Given such phenomenal costs, school districts do try to keep a tight rein over offering school services to local residents only. Most school districts audit their enrollments to make sure that all children attending the local schools actually live in the district since not all parents and guardians are honest about their situations. Parents who cannot afford to live in a community with a highly-ranked school may use a fictitious address or the address of a relative who lives in that district to avoid paying the annual five-figure tuition bill per child. Yet many residents with children attending local schools contribute nothing to the cost of those schools. Schools are funded mainly through local property
taxes so even renters will absorb these costs since property taxes will be passed through to them in their rent. But individuals who live in illegal apartments are not funding local schools since these apartments are not assessed on the property tax rolls to begin with. Therefore, taxpayers must ask their school boards to ascertain that all students are legal residents of the district. Do the school auditors match the addresses on the property tax rolls with the students’ addresses? And does the local tax assessor’s office match the school enrollments
with their records to catch the tax dodgers? When enrolling a new student, does the school require legal verification of their identity and address? Does the school request verification for any “moves”?
Given the extraordinary cost per student in our area, no taxpayer should be expected to foot the bill for a student who is not a legal resident of their district. Each school district’s budget will be unique to that school and could comprise new programs, changes in enrollment, construction of facilities, and staff-ing issues. There are several organizations to assist parents and taxpayers in understanding the complexity of school administration. Two resources The Guardian referred to for this article are: Great Schools.net, and the National Parent Teacher Association (PTA.org). Each site lists questions and issues concerning school budgets. Albany has already slashed increases in state aid to local districts to only 2% this year, despite double-digit increases in some districts for insurance and fuel. State Senator Kemp Hannon, Garden City, warned in a meeting concerning education funding that “New York could be facing a return to 1991 when the Legislature was forced to make mid-year budget cuts”. If that turns out to be the case, then even the double-digit tax increases projected for the current proposed school budgets will not be sufficient.
Northern Westchester Round-Up
Briarcliff: The local high school girl’s basketball team won the Class-B Federation championship in Glens Falls. Briarcliff is the first girl’s team to win a Federation championship in fourteen years.
Greenburgh: Police are questioning Scott Desimone of Hawthorne in the hit and-run accident in Elmsford last month which killed a local father of five. Desimone’s vehicle, a light-blue Mazda, was found by police in a nearby auto repair shop with front-end damage. A front
fender from a Mazda was found at the scene of the accident.

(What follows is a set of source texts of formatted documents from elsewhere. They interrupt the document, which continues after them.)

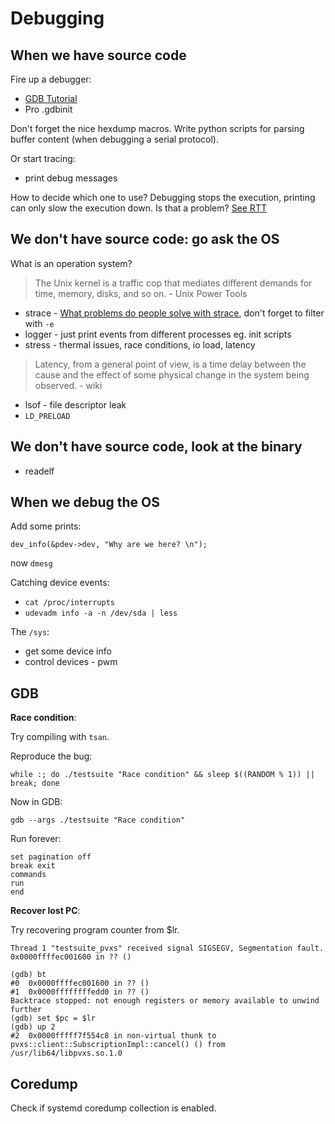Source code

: Debugging
=========

When we have source code
------------------------

Fire up a debugger:

-   [GDB Tutorial]
-   Pro .gdbinit

Don't forget the nice hexdump macros. Write python scripts for parsing
buffer content (when debugging a serial protocol).

Or start tracing:

-   print debug messages

How to decide which one to use? Debugging stops the execution, printing
can only slow the execution down. Is that a problem? [See RTT]

We don't have source code: go ask the OS
----------------------------------------

What is an operation system?

> The Unix kernel is a traffic cop that mediates different demands for
> time, memory, disks, and so on. - Unix Power Tools

-   strace - [What problems do people solve with strace], don't forget
    to filter with `-e`
-   logger - just print events from different processes eg. init scripts
-   stress - thermal issues, race conditions, io load, latency

> Latency, from a general point of view, is a time delay between the
> cause and the effect of some physical change in the system being
> observed. - wiki

-   lsof - file descriptor leak
-   `LD_PRELOAD`

We don't have source code, look at the binary
---------------------------------------------

-   readelf

When we debug the OS
--------------------

Add some prints:

    dev_info(&pdev->dev, "Why are we here? \n");

now `dmesg`

Catching device events:

-   `cat /proc/interrupts`
-   `udevadm info -a -n /dev/sda | less`

The `/sys`:

-   get some device info
-   control devices - pwm

GDB
---

**Race condition**:

Try compiling with `tsan`.

Reproduce the bug:

    while :; do ./testsuite "Race condition" && sleep $((RANDOM % 1)) || break; done

Now in GDB:

    gdb --args ./testsuite "Race condition"

Run forever:

    set pagination off
    break exit
    commands
    run
    end

**Recover lost PC**:

Try recovering program counter from $lr.

```
Thread 1 "testsuite_pvxs" received signal SIGSEGV, Segmentation fault.
0x0000ffffec001600 in ?? ()                                                                                                
(gdb) bt
#0  0x0000ffffec001600 in ?? ()
#1  0x0000ffffffffedd0 in ?? ()
Backtrace stopped: not enough registers or memory available to unwind further
(gdb) set $pc = $lr
(gdb) up 2
#2  0x0000fffff7f554c8 in non-virtual thunk to pvxs::client::SubscriptionImpl::cancel() () from /usr/lib64/libpvxs.so.1.0  
```

Coredump
-------

Check if systemd coredump collection is enabled.

  [GDB Tutorial]: https://developers.redhat.com/blog/2021/04/30/the-gdb-developers-gnu-debugger-tutorial-part-1-getting-started-with-the-debugger#why_another_gdb_tutorial_
  [See RTT]: https://www.segger.com/products/debug-probes/j-link/technology/about-real-time-transfer/
  [What problems do people solve with strace]: https://jvns.ca/blog/2021/04/03/what-problems-do-people-solve-with-strace/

Somers: A student at Lincoln Hall admitted he sexually attacked his counselor last fall. The student, 17-year-old Marcus Fraser, faces a
maximum of fifteen years in jail for the felony charge.
Valhalla: An audit of the Valhalla School District by the State Comptroller’s office revealed $456,400 of local grants that were handled improperly. According to the audit, the district did not spend the funds in accordance with the requirements of the grants, failed to follow state bidding guidelines, and overpaid employee insurance premiums.